On Wednesday, Huckabee told reporters that President Trump dismissed Comey on the recommendations of both Attorney General Jeff Sessions and his new deputy, Rod Rosenstein. But on Thursday, the president contradicted her account, telling NBC’s Lester Holt that he would have fired Comey even without the recommendations.

“Our story is consistent,” Sanders said responding to questions from reporters about the shifting accounts coming out of the White House.

Asked whether the White House Press Office was mislead in any way or “kept in the dark” about the chain of events that lead to Comey’s firing, Sanders took a defensive tone.

“Nobody was in the dark, Jonathan,” Sanders told ABC’s Jonathan Karl. “You want to create this false narrative.”

Sanders explained that the president had already decided to fire Comey but that the recommendations “solidified” his decision.
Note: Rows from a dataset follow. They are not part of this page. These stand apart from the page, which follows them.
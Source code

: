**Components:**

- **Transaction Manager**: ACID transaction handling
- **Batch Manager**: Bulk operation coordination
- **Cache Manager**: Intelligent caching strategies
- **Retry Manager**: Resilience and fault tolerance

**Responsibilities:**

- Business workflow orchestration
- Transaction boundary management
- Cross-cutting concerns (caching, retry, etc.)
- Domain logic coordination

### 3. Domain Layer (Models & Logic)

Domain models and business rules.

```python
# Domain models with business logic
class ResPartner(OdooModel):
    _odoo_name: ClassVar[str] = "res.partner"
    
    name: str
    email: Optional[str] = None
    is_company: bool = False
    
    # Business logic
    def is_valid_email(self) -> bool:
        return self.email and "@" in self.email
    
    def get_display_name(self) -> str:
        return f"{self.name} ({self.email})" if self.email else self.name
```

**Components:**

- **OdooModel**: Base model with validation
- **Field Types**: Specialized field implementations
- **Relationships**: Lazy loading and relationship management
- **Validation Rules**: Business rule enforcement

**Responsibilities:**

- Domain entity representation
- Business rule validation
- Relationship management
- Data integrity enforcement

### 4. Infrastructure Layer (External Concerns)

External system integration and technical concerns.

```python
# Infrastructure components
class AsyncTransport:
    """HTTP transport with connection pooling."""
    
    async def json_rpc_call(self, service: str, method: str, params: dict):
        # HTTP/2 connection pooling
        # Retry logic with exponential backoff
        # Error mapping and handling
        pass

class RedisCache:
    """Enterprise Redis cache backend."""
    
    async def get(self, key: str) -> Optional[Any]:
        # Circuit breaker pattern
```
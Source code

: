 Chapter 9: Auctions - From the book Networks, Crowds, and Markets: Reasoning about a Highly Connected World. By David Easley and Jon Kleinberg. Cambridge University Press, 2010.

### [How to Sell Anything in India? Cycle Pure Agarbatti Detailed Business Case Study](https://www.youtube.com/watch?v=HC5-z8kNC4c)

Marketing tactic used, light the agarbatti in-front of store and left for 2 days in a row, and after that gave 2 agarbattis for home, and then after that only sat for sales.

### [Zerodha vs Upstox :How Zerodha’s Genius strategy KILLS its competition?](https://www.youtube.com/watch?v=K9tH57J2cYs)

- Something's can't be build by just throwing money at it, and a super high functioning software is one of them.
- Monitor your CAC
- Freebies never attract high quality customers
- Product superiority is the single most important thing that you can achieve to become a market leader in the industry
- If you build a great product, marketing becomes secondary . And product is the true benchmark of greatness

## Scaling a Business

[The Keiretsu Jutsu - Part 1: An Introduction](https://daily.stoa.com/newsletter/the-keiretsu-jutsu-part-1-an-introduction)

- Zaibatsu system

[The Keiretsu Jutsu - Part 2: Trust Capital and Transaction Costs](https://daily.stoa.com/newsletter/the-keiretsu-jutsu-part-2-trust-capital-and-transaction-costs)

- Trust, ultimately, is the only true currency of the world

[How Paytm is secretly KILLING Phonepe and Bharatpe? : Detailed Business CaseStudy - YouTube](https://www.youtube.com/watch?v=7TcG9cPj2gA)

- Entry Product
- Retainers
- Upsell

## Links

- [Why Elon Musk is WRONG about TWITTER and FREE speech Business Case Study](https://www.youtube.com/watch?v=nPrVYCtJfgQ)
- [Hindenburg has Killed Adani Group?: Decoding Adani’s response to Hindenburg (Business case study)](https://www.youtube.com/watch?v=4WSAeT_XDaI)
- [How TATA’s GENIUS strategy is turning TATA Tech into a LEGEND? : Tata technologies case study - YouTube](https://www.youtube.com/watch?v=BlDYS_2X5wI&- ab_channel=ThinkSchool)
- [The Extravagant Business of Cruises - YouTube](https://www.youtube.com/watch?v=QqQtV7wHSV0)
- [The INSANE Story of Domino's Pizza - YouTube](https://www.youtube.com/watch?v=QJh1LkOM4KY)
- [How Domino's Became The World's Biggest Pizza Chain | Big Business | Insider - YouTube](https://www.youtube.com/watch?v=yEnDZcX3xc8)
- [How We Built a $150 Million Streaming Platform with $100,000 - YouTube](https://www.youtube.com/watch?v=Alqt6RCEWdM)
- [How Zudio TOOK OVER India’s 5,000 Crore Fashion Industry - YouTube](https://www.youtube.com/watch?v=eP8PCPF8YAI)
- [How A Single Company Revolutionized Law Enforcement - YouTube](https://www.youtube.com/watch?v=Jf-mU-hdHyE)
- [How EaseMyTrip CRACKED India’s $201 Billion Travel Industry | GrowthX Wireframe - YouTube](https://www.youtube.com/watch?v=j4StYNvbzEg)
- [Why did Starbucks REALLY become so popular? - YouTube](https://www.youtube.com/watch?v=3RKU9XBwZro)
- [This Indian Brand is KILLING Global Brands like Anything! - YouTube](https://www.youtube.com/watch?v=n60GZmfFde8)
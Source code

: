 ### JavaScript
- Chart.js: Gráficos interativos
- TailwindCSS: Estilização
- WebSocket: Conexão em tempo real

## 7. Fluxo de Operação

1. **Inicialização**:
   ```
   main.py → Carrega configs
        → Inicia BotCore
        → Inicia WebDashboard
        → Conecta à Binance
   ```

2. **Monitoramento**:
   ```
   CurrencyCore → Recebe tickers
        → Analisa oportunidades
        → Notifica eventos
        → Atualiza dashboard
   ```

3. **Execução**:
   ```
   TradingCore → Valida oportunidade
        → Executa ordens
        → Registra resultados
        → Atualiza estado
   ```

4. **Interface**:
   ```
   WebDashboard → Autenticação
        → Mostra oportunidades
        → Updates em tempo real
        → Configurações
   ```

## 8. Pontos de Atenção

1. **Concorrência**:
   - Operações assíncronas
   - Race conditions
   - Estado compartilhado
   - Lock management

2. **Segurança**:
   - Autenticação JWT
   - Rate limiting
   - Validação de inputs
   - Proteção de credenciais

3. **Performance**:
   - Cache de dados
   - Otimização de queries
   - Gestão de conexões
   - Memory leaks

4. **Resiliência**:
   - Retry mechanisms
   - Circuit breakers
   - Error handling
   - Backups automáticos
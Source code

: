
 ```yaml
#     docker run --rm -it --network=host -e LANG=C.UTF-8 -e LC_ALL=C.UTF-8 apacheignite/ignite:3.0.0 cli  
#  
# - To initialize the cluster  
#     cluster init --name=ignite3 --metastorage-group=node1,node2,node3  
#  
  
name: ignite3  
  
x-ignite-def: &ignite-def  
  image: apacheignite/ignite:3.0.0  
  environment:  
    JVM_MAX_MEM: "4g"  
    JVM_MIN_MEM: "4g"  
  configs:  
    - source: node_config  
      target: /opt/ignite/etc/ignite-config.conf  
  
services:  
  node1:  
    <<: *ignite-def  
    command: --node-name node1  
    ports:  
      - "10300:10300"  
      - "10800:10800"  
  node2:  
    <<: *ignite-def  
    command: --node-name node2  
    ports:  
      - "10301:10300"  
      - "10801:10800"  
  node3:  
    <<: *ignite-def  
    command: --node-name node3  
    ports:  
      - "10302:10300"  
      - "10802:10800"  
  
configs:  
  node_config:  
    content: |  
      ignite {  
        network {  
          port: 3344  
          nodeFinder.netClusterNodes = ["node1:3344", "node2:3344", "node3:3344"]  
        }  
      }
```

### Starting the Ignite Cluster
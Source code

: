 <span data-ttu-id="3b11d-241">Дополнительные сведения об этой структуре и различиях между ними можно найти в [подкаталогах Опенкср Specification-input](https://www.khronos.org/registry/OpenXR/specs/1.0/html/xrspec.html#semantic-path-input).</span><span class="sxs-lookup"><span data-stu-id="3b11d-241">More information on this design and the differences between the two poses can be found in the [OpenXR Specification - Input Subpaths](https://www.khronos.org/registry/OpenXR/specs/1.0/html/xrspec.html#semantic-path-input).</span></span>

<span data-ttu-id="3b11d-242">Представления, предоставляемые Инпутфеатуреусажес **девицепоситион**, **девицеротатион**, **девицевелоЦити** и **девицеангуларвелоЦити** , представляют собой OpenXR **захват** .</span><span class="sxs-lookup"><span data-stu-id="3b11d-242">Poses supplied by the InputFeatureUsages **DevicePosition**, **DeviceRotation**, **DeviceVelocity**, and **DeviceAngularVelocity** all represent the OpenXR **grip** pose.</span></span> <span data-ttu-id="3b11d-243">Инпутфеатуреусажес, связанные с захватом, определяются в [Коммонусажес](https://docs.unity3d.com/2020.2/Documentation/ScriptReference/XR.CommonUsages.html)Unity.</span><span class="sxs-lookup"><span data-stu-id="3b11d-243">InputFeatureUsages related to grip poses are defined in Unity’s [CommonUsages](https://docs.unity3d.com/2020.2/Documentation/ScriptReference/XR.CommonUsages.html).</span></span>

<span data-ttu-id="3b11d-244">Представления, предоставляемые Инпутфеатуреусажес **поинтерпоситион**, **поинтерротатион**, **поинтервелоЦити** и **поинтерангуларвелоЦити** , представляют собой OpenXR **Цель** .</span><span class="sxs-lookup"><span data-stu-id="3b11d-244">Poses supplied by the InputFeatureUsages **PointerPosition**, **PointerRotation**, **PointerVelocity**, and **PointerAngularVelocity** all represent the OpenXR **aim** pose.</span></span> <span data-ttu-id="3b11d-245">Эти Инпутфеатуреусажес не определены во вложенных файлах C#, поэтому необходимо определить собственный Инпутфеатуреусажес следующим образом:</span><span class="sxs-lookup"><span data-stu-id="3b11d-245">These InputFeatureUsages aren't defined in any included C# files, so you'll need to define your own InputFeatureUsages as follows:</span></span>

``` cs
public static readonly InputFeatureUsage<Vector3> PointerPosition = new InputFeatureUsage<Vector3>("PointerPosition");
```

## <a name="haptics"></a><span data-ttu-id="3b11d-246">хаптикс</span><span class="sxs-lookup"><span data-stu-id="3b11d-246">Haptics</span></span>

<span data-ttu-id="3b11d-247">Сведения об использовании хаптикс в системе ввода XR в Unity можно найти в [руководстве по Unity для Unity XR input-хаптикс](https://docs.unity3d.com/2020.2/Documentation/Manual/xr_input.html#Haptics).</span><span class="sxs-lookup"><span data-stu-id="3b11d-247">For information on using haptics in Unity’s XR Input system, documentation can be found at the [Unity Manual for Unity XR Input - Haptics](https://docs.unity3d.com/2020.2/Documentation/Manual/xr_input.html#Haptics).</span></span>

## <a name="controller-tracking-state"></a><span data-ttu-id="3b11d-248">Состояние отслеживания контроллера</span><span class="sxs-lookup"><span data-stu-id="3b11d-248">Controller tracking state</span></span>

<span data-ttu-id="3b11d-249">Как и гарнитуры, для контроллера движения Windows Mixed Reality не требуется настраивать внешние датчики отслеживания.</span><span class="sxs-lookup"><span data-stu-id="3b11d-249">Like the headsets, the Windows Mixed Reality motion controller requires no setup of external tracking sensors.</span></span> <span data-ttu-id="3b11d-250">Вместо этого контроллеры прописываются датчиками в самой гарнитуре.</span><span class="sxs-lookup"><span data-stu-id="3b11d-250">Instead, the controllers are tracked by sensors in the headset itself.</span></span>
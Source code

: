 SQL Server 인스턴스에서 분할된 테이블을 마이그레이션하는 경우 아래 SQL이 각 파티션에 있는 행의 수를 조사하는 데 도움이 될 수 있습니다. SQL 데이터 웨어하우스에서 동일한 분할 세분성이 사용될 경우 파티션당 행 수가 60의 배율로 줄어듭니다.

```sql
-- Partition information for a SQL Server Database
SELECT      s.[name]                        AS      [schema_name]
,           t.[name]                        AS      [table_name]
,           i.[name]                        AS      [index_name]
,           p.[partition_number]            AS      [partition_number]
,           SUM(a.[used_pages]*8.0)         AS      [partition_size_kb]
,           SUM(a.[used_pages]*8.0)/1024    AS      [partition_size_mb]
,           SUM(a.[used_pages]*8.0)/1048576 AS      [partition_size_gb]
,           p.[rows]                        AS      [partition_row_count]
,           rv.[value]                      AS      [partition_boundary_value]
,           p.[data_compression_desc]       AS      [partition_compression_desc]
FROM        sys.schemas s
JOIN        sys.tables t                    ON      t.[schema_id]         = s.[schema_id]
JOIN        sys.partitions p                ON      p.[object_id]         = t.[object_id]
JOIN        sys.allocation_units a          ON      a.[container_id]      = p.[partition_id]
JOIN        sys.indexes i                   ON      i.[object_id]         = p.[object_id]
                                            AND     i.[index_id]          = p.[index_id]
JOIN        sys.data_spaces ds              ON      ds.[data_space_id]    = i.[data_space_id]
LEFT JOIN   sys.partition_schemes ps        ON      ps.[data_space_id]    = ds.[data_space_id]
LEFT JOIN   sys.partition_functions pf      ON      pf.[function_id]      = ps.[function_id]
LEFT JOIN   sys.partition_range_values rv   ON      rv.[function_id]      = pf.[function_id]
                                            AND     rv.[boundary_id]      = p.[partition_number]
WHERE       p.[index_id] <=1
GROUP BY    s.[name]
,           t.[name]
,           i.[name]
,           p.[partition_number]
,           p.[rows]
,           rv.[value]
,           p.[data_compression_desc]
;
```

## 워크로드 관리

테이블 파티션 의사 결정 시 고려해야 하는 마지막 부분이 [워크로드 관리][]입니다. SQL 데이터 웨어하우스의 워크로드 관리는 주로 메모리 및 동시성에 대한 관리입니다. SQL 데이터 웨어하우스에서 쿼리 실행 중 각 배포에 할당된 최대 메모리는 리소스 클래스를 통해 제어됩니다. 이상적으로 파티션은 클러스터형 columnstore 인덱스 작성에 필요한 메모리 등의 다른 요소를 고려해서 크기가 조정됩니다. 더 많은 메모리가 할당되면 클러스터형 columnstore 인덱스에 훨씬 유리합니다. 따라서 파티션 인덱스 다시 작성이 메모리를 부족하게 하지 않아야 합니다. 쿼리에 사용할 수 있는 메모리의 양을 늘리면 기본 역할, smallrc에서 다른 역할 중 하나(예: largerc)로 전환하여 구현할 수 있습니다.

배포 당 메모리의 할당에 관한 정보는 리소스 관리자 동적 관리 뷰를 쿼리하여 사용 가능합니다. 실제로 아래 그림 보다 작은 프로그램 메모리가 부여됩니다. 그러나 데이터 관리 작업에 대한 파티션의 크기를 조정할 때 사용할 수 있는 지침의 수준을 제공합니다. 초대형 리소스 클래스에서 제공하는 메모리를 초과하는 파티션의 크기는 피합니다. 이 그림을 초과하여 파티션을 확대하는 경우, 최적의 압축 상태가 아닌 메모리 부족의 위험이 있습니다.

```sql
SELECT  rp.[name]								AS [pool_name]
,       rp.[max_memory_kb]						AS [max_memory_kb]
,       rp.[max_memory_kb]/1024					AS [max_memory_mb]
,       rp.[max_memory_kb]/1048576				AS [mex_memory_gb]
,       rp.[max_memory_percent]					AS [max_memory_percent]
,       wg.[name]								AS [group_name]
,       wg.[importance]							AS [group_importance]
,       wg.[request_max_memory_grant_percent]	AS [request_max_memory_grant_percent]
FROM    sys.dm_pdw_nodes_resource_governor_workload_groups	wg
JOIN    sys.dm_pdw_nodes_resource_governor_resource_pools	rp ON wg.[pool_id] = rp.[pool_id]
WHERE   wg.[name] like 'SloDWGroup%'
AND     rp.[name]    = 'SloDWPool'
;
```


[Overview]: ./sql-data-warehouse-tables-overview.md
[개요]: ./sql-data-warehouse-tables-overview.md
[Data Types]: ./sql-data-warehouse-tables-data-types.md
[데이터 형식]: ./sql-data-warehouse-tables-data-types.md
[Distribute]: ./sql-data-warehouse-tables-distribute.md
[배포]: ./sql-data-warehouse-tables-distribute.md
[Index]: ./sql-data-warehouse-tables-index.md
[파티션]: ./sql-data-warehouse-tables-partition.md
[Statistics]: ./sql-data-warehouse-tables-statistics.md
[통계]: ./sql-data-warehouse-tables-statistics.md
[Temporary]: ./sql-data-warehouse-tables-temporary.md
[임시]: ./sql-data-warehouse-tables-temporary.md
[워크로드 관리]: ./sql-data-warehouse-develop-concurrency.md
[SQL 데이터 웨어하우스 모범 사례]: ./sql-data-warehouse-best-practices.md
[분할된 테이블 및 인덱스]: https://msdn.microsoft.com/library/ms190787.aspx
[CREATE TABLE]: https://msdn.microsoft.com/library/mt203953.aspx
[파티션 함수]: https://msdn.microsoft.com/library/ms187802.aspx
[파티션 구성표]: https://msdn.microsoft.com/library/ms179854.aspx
Sanders was also asked about Thursday’s public testimony of the acting FBI director, Andrew McCabe, who said the White House’s statement that Comey had lost the confidence of the rank and file of the FBI was “not accurate.”

“I can speak to my own personal experience,” Sanders said. “I’ve heard from countless members of the FBI that are grateful and thankful for the president’s decision. And I think that we may have to agree to disagree.”

Sanders declined to say how many people she spoke to, insisting she didn’t want to “get into a numbers game.”

“I’ve heard from a large number of individuals that work at the FBI that said that they were very happy with the president’s decision,” she said. “Our story is consistent.”

Sanders also said that the president did not know that Comey had asked for more resources from McCabe just before he was fired, as was reported by the The New York Times on Wednesday.

“Based on what I’ve seen, the Department of Justice has also pushed back and said that that’s not accurate,” Sanders added.

On Wednesday, The New York Times reported that Comey made his request to Rosenstein last week. The Washington Post, CNN, The Wall Street Journal and NBC News confirmed the Times’ reporting.

Meanwhile, a separate outlet picked up on another apparent contradiction involving Huckabee. Rupert Myers of British GQ highlighted a Huckabee tweet from last November, in which she said (referencing Hillary Clinton), “When you’re attacking FBI agents because you’re under criminal investigation, you’re losing.”